| Data shown |
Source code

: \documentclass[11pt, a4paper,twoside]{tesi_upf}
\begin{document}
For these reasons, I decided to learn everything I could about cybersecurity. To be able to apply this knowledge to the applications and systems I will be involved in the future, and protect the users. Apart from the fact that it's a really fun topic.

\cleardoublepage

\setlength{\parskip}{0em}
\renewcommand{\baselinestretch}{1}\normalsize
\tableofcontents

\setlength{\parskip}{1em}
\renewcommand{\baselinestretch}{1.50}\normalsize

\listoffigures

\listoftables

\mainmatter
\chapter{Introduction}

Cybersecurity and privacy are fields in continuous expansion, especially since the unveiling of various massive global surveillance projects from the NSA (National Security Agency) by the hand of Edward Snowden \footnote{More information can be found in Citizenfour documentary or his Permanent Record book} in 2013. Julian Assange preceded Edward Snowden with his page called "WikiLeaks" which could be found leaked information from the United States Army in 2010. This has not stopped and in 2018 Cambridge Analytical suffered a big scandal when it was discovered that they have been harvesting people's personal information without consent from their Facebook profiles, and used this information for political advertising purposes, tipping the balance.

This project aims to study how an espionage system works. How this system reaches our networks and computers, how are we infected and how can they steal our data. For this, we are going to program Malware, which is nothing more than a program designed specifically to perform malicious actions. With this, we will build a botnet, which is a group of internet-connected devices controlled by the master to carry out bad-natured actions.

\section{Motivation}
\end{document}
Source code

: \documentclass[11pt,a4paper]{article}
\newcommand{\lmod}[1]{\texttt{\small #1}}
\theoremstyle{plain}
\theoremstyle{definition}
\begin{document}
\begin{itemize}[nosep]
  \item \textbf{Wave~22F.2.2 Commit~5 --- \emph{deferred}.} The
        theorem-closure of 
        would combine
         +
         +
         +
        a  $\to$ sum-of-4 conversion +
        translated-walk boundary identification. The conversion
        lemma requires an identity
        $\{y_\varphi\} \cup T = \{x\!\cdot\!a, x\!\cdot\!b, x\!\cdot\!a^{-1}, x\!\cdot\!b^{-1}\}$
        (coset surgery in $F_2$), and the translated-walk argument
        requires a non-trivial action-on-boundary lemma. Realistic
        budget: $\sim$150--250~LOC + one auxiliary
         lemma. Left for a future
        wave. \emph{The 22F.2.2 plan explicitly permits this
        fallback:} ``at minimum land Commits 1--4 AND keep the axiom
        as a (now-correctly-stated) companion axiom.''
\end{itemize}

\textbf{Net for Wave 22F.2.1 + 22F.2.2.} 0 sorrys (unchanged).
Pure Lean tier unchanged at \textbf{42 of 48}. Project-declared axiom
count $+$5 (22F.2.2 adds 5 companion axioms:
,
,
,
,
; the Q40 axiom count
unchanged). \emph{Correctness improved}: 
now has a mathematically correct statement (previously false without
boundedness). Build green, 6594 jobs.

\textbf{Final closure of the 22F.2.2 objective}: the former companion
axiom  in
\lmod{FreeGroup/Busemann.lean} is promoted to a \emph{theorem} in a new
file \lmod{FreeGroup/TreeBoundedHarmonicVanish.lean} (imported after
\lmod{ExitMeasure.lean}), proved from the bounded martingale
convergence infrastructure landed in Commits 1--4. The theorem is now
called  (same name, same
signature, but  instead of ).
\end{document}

| What is required |
Output the entries exactly. Leave nothing out.

| Answer to this exercise |
Source code

: \documentclass[11pt, a4paper,twoside]{tesi_upf}
\begin{document}
For these reasons, I decided to learn everything I could about cybersecurity. To be able to apply this knowledge to the applications and systems I will be involved in the future, and protect the users. Apart from the fact that it's a really fun topic.

\cleardoublepage

\setlength{\parskip}{0em}
\renewcommand{\baselinestretch}{1}\normalsize
\tableofcontents

\setlength{\parskip}{1em}
\renewcommand{\baselinestretch}{1.50}\normalsize

\listoffigures

\listoftables

\mainmatter
\chapter{Introduction}

Cybersecurity and privacy are fields in continuous expansion, especially since the unveiling of various massive global surveillance projects from the NSA (National Security Agency) by the hand of Edward Snowden \footnote{More information can be found in Citizenfour documentary or his Permanent Record book} in 2013. Julian Assange preceded Edward Snowden with his page called "WikiLeaks" which could be found leaked information from the United States Army in 2010. This has not stopped and in 2018 Cambridge Analytical suffered a big scandal when it was discovered that they have been harvesting people's personal information without consent from their Facebook profiles, and used this information for political advertising purposes, tipping the balance.

This project aims to study how an espionage system works. How this system reaches our networks and computers, how are we infected and how can they steal our data. For this, we are going to program Malware, which is nothing more than a program designed specifically to perform malicious actions. With this, we will build a botnet, which is a group of internet-connected devices controlled by the master to carry out bad-natured actions.

\section{Motivation}
\end{document}
Source code

: \documentclass[11pt,a4paper]{article}
\newcommand{\lmod}[1]{\texttt{\small #1}}
\theoremstyle{plain}
\theoremstyle{definition}
\begin{document}
\begin{itemize}[nosep]
  \item \textbf{Wave~22F.2.2 Commit~5 --- \emph{deferred}.} The
        theorem-closure of 
        would combine
         +
         +
         +
        a  $\to$ sum-of-4 conversion +
        translated-walk boundary identification. The conversion
        lemma requires an identity
        $\{y_\varphi\} \cup T = \{x\!\cdot\!a, x\!\cdot\!b, x\!\cdot\!a^{-1}, x\!\cdot\!b^{-1}\}$
        (coset surgery in $F_2$), and the translated-walk argument
        requires a non-trivial action-on-boundary lemma. Realistic
        budget: $\sim$150--250~LOC + one auxiliary
         lemma. Left for a future
        wave. \emph{The 22F.2.2 plan explicitly permits this
        fallback:} ``at minimum land Commits 1--4 AND keep the axiom
        as a (now-correctly-stated) companion axiom.''
\end{itemize}

\textbf{Net for Wave 22F.2.1 + 22F.2.2.} 0 sorrys (unchanged).
Pure Lean tier unchanged at \textbf{42 of 48}. Project-declared axiom
count $+$5 (22F.2.2 adds 5 companion axioms:
,
,
,
,
; the Q40 axiom count
unchanged). \emph{Correctness improved}: 
now has a mathematically correct statement (previously false without
boundedness). Build green, 6594 jobs.

\textbf{Final closure of the 22F.2.2 objective}: the former companion
axiom  in
\lmod{FreeGroup/Busemann.lean} is promoted to a \emph{theorem} in a new
file \lmod{FreeGroup/TreeBoundedHarmonicVanish.lean} (imported after
\lmod{ExitMeasure.lean}), proved from the bounded martingale
convergence infrastructure landed in Commits 1--4. The theorem is now
called  (same name, same
signature, but  instead of ).
\end{document}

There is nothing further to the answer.